Отвлекся на очередных покупателей, затем на следующих, и еще на одних. С удивлением обнаружил, что два часа пролетели, в сейфе уже плотная пачка выручки, а он еще готов горы местами поменять.
– Как ты то делаешь? – Лия, оказывается, уже вынырнула из своих рисунков и разглядывала Асафа, как будто впервые увидела.
– Что – это? – у нее светлые, прозрачные глаза. Как-то раньше не заметил, а сейчас увидел. Понимая, как глупо сидеть и разглядывать ее, включил кондиционер. Начал собирать и расставлять на полки баллоны с маслом.
– Ну, вот это все, что сейчас было. Все тебе начинают верить, покупают… Даже нет, не верить. Не так. – Она задумалась на мгновенье. Ему стало не по себе – что в нем, что с ним не так? – Они увлекаются. Ты их увлекаешь. Ты так любишь масло? Или продавать?
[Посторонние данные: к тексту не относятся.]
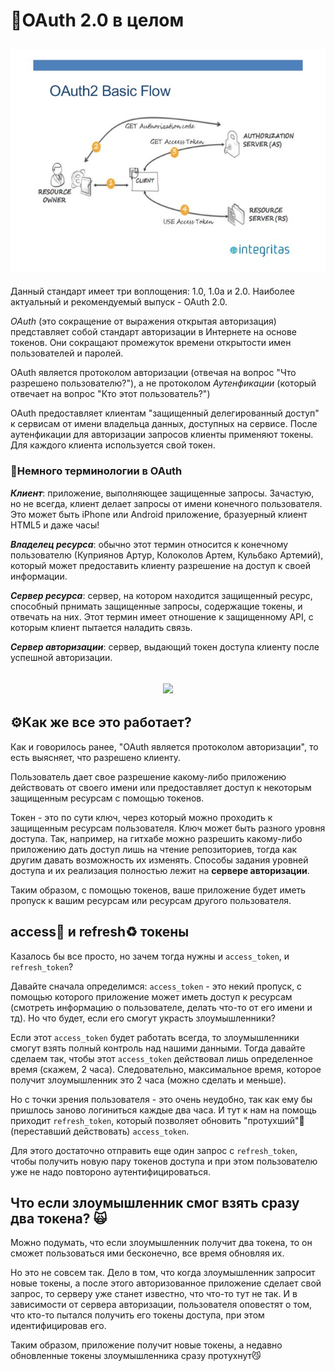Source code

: # 🔐OAuth 2.0 в целом

<h2 align=center><img src="OAuth-schema.jpeg" /></h2>

Данный стандарт имеет три воплощения: 1.0, 1.0a и 2.0. Наиболее актуальный и рекомендуемый выпуск - OAuth 2.0.

<i>OAuth</i> (это сокращение от выражения открытая авторизация) представляет собой стандарт авторизации в Интернете на основе токенов. Они сокращают промежуток времени открытости имен пользователей и паролей.

OAuth является протоколом авторизации (отвечая на вопрос "Что разрешено пользователю?"), а не протоколом <i>Аутенфикации</i> (который отвечает на вопрос "Кто этот пользователь?")

OAuth предоставляет клиентам "защищенный делегированный доступ" к сервисам от имени владельца данных, доступных на сервисе. После аутенфикации для авторизации запросов клиенты применяют токены. Для каждого клиента используется свой токен.

### 📜Немного терминологии в OAuth

**<i>Клиент</i>**: приложение, выполняющее защищенные запросы. Зачастую, но не всегда, клиент делает запросы от имени конечного пользователя. Это может быть iPhone или Android приложение, бразуерный клиент HTML5 и даже часы!

**<i>Владелец ресурса</i>**: обычно этот термин относится к конечному пользователю (Куприянов Артур, Колоколов Артем, Кульбако Артемий), который может предоставить клиенту разрешение на доступ к своей информации.

**<i>Сервер ресурса</i>**: сервер, на котором находится защищенный ресурс, способный прнимать защищенные запросы, содержащие токены, и отвечать на них. Этот термин имеет отношение к защищенному API, с которым клиент пытается наладить связь.

**<i>Сервер авторизации</i>**: сервер, выдающий токен доступа клиенту после успешной авторизации.

<h2 align=center><img src="../img/oauth/oauth_cat.jpg" /></h2>

## ⚙️Как же все это работает?

Как и говорилось ранее, "OAuth является протоколом авторизации", то есть выясняет, что разрешено клиенту.

Пользователь дает свое разрешение какому-либо приложению действовать от своего имени или предоставляет доступ к
некоторым защищенным ресурсам с помощью токенов.

Токен - это по сути ключ, через который можно проходить к защищенным ресурсам пользователя. Ключ может быть разного уровня
доступа. Так, например, на гитхабе можно разрешить какому-либо приложению дать доступ лишь на чтение репозиториев, тогда как
другим давать возможность их изменять. Способы задания уровней доступа и их реализация полностью лежит на **сервере авторизации**.

Таким образом, с помощью токенов, ваше приложение будет иметь пропуск к вашим ресурсам или ресурсам другого пользователя.

## access🔑 и refresh♻️ токены
Казалось бы все просто, но зачем тогда нужны и `access_token`, и `refresh_token`?

Давайте сначала определимся: `access_token` - это некий пропуск, с помощью которого приложение может иметь доступ к 
ресурсам (смотреть информацию о пользователе, делать что-то от его имени и тд). Но что будет, если его смогут украсть злоумышленники?

Если этот `access_token` будет работать всегда, то злоумышленники смогут взять полный контроль над нашими данными. Тогда давайте
сделаем так, чтобы этот `access_token` действовал лишь определенное время (скажем, 2 часа). Следовательно, максимальное время, которое получит злоумышленник это 2 часа (можно сделать и меньше).

Но с точки зрения пользователя - это очень неудобно, так как ему бы пришлось заново логиниться каждые два часа. И тут
к нам на помощь приходит `refresh_token`, который позволяет обновить "протухший"🤢 (переставший действовать) `access_token`.

Для этого достаточно отправить еще один запрос с `refresh_token`, чтобы получить новую пару токенов доступа и при этом
пользователю уже не надо повтороно аутентифицироваться.

## Что если злоумышленник смог взять сразу два токена? 🙀
Можно подумать, что если злоумышленник получит два токена, то он сможет пользоваться ими бесконечно, все время обновляя их.

Но это не совсем так. Дело в том, что когда злоумышленник запросит новые токены, а после этого авторизованное приложение сделает свой запрос, то серверу уже станет известно, что что-то тут не так. И в зависимости от сервера авторизации, пользователя оповестят о том, что
кто-то пытался получить его токены доступа, при этом идентифицировав его.

Таким образом, приложение получит новые токены, а недавно обновленные токены злоумышленника сразу протухнут😼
На самом деле он особо не задумывался, любит он масло или нет. Любит, наверное. Он же не стал летчиком на пассажирском лайнере, как отец. И торгует не серебром, или сумками, а именно маслом. И никогда не устает от множества запахов… а еще… Еще ему нравится, когда, перепробовав одно, другое, третье, наконец находится то, что открывает сердце, не дает сопротивляться, зажигает в глазах этот огонь удовольствия! Это самый лучший момент, если он случается – то человек возвращается в маленький отельный магазин у винтовой лестницы вновь и вновь. Потому что люди всегда возвращаются туда, где им хорошо.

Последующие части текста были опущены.